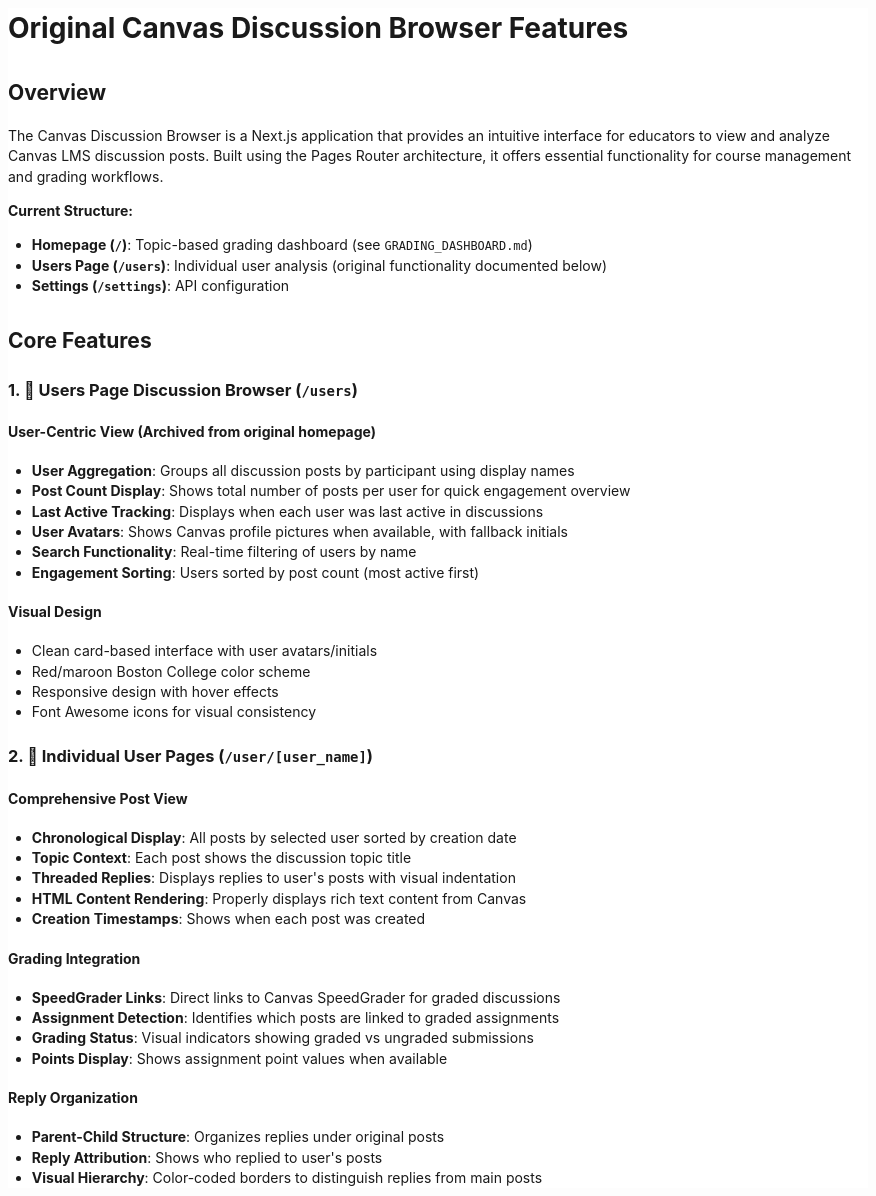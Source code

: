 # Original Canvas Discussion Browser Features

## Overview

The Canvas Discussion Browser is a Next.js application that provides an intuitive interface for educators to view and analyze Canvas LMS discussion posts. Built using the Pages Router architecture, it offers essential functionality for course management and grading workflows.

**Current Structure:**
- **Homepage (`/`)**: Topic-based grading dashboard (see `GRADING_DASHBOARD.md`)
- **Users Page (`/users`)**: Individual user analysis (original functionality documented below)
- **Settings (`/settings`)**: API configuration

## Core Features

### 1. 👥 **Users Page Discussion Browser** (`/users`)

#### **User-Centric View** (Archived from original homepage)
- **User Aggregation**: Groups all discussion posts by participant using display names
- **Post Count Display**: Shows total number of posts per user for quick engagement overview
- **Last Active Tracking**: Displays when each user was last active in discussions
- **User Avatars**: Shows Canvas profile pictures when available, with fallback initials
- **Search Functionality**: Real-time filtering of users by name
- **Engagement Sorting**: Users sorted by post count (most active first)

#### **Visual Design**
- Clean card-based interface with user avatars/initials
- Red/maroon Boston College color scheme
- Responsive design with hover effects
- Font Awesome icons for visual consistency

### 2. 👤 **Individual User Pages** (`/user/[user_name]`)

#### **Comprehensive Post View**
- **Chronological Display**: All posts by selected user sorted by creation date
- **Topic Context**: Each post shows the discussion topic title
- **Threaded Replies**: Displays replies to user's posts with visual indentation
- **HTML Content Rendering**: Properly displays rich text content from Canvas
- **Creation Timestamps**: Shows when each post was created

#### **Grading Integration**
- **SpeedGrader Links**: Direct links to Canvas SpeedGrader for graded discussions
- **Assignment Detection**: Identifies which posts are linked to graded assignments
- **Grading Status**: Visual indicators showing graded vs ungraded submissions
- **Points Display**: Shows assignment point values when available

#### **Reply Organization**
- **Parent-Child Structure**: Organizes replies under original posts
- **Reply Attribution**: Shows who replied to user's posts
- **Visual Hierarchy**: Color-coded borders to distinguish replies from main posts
——————
Task goal ::
In the listing, how many lines include the string "based"? State the number alone.

Result of this task ::
2